Text: Kölner Stadtanzeiger vom 8. Oktober 2003

Ringelpiez für Consultants und Werbeleute

VON B. AUS DER WIESCHE, 08.10.03, 06:16h

Zwanglos Geschäftskontakte knüpfen - die Visitenkartenparty macht's möglich. Im Hotel Intercontinental Köln hatten sich rund 140 Gäste eingefunden.

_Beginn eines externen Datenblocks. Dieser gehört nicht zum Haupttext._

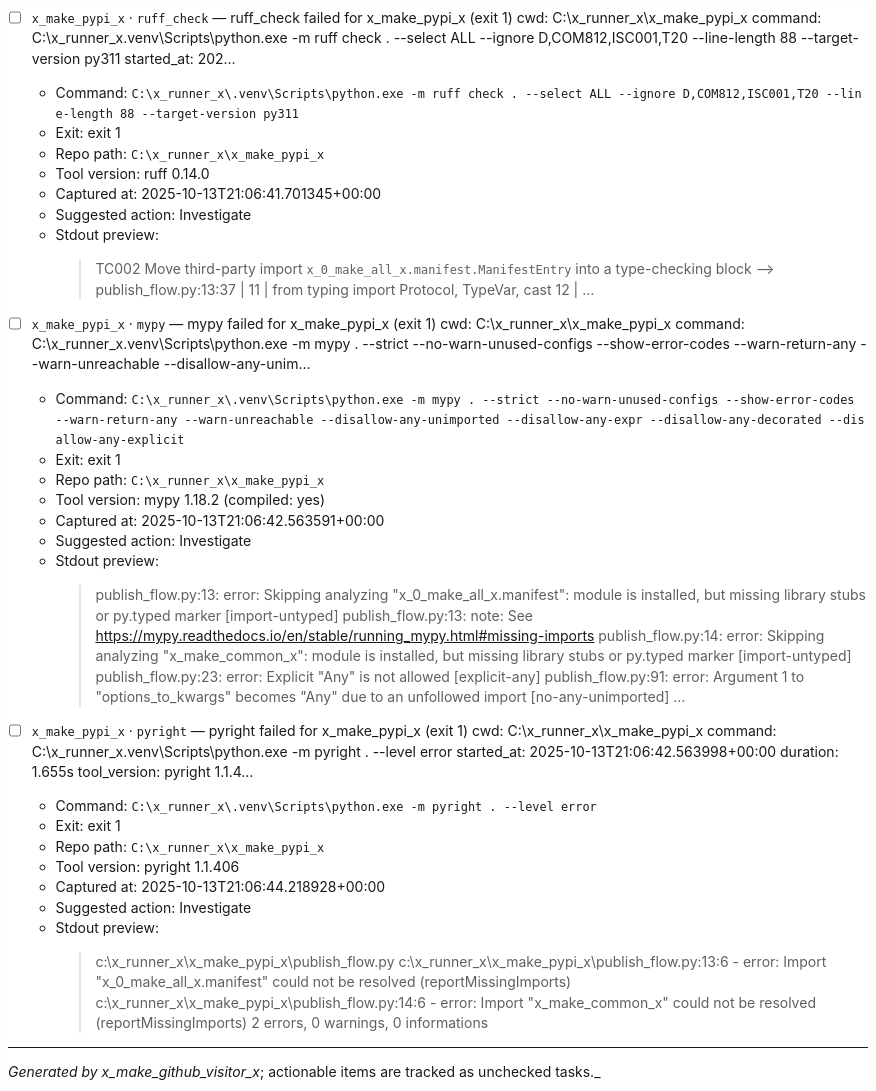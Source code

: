 - [ ] `x_make_pypi_x` · `ruff_check` — ruff_check failed for x_make_pypi_x (exit 1) cwd: C:\x_runner_x\x_make_pypi_x command: C:\x_runner_x\.venv\Scripts\python.exe -m ruff check . --select ALL --ignore D,COM812,ISC001,T20 --line-length 88 --target-version py311 started_at: 202…
  - Command: `C:\x_runner_x\.venv\Scripts\python.exe -m ruff check . --select ALL --ignore D,COM812,ISC001,T20 --line-length 88 --target-version py311`
  - Exit: exit 1
  - Repo path: `C:\x_runner_x\x_make_pypi_x`
  - Tool version: ruff 0.14.0
  - Captured at: 2025-10-13T21:06:41.701345+00:00
  - Suggested action: Investigate
  - Stdout preview:
    > TC002 Move third-party import `x_0_make_all_x.manifest.ManifestEntry` into a type-checking block
    >   --> publish_flow.py:13:37
    >    |
    > 11 | from typing import Protocol, TypeVar, cast
    > 12 |
    > …

- [ ] `x_make_pypi_x` · `mypy` — mypy failed for x_make_pypi_x (exit 1) cwd: C:\x_runner_x\x_make_pypi_x command: C:\x_runner_x\.venv\Scripts\python.exe -m mypy . --strict --no-warn-unused-configs --show-error-codes --warn-return-any --warn-unreachable --disallow-any-unim…
  - Command: `C:\x_runner_x\.venv\Scripts\python.exe -m mypy . --strict --no-warn-unused-configs --show-error-codes --warn-return-any --warn-unreachable --disallow-any-unimported --disallow-any-expr --disallow-any-decorated --disallow-any-explicit`
  - Exit: exit 1
  - Repo path: `C:\x_runner_x\x_make_pypi_x`
  - Tool version: mypy 1.18.2 (compiled: yes)
  - Captured at: 2025-10-13T21:06:42.563591+00:00
  - Suggested action: Investigate
  - Stdout preview:
    > publish_flow.py:13: error: Skipping analyzing "x_0_make_all_x.manifest": module is installed, but missing library stubs or py.typed marker  [import-untyped]
    > publish_flow.py:13: note: See https://mypy.readthedocs.io/en/stable/running_mypy.html#missing-imports
    > publish_flow.py:14: error: Skipping analyzing "x_make_common_x": module is installed, but missing library stubs or py.typed marker  [import-untyped]
    > publish_flow.py:23: error: Explicit "Any" is not allowed  [explicit-any]
    > publish_flow.py:91: error: Argument 1 to "options_to_kwargs" becomes "Any" due to an unfollowed import  [no-any-unimported]
    > …

- [ ] `x_make_pypi_x` · `pyright` — pyright failed for x_make_pypi_x (exit 1) cwd: C:\x_runner_x\x_make_pypi_x command: C:\x_runner_x\.venv\Scripts\python.exe -m pyright . --level error started_at: 2025-10-13T21:06:42.563998+00:00 duration: 1.655s tool_version: pyright 1.1.4…
  - Command: `C:\x_runner_x\.venv\Scripts\python.exe -m pyright . --level error`
  - Exit: exit 1
  - Repo path: `C:\x_runner_x\x_make_pypi_x`
  - Tool version: pyright 1.1.406
  - Captured at: 2025-10-13T21:06:44.218928+00:00
  - Suggested action: Investigate
  - Stdout preview:
    > c:\x_runner_x\x_make_pypi_x\publish_flow.py
    >   c:\x_runner_x\x_make_pypi_x\publish_flow.py:13:6 - error: Import "x_0_make_all_x.manifest" could not be resolved (reportMissingImports)
    >   c:\x_runner_x\x_make_pypi_x\publish_flow.py:14:6 - error: Import "x_make_common_x" could not be resolved (reportMissingImports)
    > 2 errors, 0 warnings, 0 informations

---

_Generated by x_make_github_visitor_x_; actionable items are tracked as unchecked tasks._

Ausgerechnet zwei Nordlichter sorgten dafür, dass Rheinländer locker wurden. Arndt Aschenbeck, PR-Berater, und Yvonne Laage, Texterin, beide Freiberufler aus Hamburg, fanden vor einem Jahr Spaß an der Idee, Geschäftsleute untereinander Visitenkarten austauschen zu lassen. In Berlin, München und Frankfurt, um nur einige Städte zu nennen, hat das schon gut geklappt, jetzt war Köln mit der zwölften Party an der Reihe.

Bevor sie Kontakte knüpfen konnten, mussten die Teilnehmer arbeiten. Die Veranstalter verlangten Business-Profile, also schriftliche Steckbriefe, die vor der Party an Stellwände gepinnt wurden. Zur besseren Orientierung war jede Berufsgruppe farblich gekennzeichnet, am Eingang hing eine Übersicht über alle Firmen und Personen.

Und die strömten dann, meistens zu zweit oder zu dritt, auch pünktlich herbei - nachdem sie 20 Euro Eintritt gezahlt und sich im Foyer ein Glas mit Prickelwasser oder ähnlichem besorgt hatten, an dem sie sich festhalten konnten. Doch für Steifheit blieb wenig Zeit. Nach einer kurzen Aufwärmphase gab es Ringelpiez à la Aschenbeck / Laage, nämlich die "Reise nach Visitenkartenland" (Kindern als "Reise nach Jerusalem" bekannt) und das "Visitenkartenwandern". Dabei mussten die Gäste planlos durch den Saal schlendern, auf Kommando stoppen und ihrem Nachbarn / ihrer Nachbarin zur Rechten oder Linken eine Visitenkarte in die Hand drücken. Wer dann immer noch keinen Kontakt hatte, war es selbst Schuld. Aus dem eifrigen Geplauder ließ sich jedoch schließen, dass die Kontaktbörse funktionierte.

Auffallend stark vertreten waren die Consultants, gefolgt von den Werbeleuten. Aber auch Rechtsanwälte, Wirtschaftsprüfer und Bürodienstleister hielten Ausschau nach neuen Klienten und Kunden. "Zwangloses Networking" oder "Beziehungsmanagement" heißt so etwas.

Resümee von Arndt Aschenbeck am Tag darauf: "Das sah alles gut aus. Wir kommen wieder." Er und Yvonne Laage können sich vorstellen, Köln alle drei Monate mit ihrer Veranstaltung zu beglücken.